▸ **YOUR INSTRUCTIONS**
Copy all lines of the listing that include the string "input".

== Segment start ==

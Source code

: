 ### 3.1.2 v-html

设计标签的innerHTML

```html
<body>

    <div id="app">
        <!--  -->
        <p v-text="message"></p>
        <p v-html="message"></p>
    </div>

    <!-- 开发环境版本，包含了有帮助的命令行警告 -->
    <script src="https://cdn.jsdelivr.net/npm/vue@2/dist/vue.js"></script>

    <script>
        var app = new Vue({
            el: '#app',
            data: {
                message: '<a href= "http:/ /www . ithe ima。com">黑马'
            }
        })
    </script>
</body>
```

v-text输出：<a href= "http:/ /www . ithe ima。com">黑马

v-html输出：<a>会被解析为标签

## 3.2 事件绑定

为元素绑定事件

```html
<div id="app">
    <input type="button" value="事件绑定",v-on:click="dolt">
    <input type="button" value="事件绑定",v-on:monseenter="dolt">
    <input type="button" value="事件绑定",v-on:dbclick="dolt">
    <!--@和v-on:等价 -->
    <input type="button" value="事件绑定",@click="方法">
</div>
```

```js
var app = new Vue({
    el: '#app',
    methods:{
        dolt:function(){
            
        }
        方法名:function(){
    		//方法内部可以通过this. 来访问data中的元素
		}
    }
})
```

== Segment end ==

▸ **EXERCISE SOLUTION**
    <input type="button" value="事件绑定",v-on:click="dolt">
    <input type="button" value="事件绑定",v-on:monseenter="dolt">
    <input type="button" value="事件绑定",v-on:dbclick="dolt">
    <input type="button" value="事件绑定",@click="方法">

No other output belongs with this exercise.